The paper explains that this decision was finally made after people began to “increasingly complain from the loud noise of preachers” while they teach their students and because sounds of prayers in different mosques were mixing and thus distracting the worshippers who in some cases were praying in a mosque but listening to the Quran coming from another one!
The article tells a story about one Saudi resident who came home once to find that his children were crying and when he asked about the reason they said that the preacher in the nearby mosque was talking and crying so they cried with him because “his weeping was scary”…
In Iraq we have the same problem though not in the same extreme way as it is in Saudi Arabia because they have more mosques there and add to this that we don’t have electricity all the time so mosques cannot operate their loudspeakers at every prayer time and this spares us a great deal of the suffering and protects our eardrums!
Still what makes things unbearable in some cases is the ugly voices of some preachers, yet they insist on shouting through loudspeakers; I still remember one mu’athin (the man who reads the call for prayers) who used to call for the dawn prayer in the mosque that was a few hundred meters from our house and man! He had one of the ugliest voices I’ve ever heard; something very close to an air-raid siren.that was a real pain in the neck for the entire block for several years.
Anyway, this step in Saudi Arabia marks a significant change in the attitude of the community and I’m sure it took a lot of courage from people to publicly complain from the inconvenience caused by mosques and preachers; entities that were considered so holy and divine for centuries.

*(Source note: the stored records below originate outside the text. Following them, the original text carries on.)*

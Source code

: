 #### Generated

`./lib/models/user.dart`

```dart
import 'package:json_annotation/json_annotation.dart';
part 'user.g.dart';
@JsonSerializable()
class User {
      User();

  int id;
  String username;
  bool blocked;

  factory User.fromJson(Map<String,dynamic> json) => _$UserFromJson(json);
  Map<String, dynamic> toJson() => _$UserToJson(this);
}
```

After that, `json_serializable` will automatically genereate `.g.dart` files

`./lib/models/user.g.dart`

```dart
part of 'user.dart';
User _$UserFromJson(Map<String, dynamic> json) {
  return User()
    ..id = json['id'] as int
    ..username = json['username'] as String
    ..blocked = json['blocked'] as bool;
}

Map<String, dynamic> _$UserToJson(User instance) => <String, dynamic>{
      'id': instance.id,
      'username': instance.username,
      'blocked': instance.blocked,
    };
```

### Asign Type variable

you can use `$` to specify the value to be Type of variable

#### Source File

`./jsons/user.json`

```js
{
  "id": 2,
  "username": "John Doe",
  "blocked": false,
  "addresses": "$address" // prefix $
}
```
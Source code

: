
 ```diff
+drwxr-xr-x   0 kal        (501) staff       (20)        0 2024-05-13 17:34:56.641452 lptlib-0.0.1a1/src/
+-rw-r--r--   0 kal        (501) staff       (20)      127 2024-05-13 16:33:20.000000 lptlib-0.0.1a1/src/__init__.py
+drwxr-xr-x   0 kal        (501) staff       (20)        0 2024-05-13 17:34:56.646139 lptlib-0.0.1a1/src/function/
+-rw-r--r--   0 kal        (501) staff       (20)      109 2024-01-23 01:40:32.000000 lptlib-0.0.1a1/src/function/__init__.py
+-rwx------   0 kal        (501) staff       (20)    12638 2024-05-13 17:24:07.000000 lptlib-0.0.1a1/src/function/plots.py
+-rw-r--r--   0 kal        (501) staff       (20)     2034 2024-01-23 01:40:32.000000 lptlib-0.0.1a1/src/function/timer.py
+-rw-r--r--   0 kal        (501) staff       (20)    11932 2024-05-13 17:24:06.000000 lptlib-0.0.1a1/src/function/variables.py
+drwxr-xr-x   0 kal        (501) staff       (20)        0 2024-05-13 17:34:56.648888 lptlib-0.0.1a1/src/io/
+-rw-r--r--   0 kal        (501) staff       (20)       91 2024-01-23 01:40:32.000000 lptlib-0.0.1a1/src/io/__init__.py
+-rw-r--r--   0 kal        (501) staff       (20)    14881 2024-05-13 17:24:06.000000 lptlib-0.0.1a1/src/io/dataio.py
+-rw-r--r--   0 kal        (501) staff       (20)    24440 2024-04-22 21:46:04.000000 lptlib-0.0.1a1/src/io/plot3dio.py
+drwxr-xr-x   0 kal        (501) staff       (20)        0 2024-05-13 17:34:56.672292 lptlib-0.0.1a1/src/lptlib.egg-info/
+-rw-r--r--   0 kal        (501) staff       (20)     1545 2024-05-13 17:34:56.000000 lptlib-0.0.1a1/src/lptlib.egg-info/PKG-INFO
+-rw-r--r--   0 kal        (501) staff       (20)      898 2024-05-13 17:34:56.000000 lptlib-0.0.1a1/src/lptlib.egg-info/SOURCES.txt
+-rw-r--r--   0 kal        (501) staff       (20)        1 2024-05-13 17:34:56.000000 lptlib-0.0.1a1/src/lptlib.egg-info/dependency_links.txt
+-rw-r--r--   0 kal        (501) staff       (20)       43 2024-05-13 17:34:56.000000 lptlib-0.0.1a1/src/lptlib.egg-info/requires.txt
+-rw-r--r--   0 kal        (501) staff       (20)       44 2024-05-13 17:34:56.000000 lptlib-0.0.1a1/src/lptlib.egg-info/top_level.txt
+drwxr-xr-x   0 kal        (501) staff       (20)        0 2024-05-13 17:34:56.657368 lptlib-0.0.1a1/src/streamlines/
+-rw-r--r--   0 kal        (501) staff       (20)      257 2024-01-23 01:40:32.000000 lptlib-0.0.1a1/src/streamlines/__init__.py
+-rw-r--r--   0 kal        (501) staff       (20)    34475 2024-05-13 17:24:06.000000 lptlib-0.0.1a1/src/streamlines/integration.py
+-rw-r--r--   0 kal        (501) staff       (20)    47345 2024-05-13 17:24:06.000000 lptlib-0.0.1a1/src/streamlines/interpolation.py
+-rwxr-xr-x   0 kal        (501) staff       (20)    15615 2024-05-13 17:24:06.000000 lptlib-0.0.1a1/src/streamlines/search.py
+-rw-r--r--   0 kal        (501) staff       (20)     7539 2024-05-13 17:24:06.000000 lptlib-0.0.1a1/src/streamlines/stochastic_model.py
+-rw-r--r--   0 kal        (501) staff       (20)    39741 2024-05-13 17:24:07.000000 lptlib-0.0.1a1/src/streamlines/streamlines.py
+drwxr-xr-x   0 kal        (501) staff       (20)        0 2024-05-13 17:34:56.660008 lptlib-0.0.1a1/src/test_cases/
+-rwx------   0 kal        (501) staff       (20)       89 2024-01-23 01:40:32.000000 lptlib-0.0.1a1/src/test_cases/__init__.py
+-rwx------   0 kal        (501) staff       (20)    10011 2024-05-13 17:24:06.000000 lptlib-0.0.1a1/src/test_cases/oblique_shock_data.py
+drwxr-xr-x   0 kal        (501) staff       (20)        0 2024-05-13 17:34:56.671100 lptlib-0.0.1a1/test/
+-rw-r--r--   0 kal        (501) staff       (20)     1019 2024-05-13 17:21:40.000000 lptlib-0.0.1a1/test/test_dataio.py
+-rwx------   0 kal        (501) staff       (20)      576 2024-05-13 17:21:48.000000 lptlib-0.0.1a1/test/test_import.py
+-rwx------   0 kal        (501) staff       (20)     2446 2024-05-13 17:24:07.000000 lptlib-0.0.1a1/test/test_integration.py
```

I guess the idea of what-gets-abundant-loses-respect applies to the mosques here.
Unfortunately in Iraq, we seem to be trying to “reinvent the wheel” like we say here and I really don’t know some parties want Iraq to go through the whole mistake of letting religion interfere with every aspect of life before the society revolts to put things right and give everything what it really deserves.
It’s not the issue of loudspeakers that I’m concerned about, that’s only the tip of the iceberg as most of you know.
Wisdom says smart people should learn from others’ mistakes and I frankly don’t think our leading class has absorbed this part.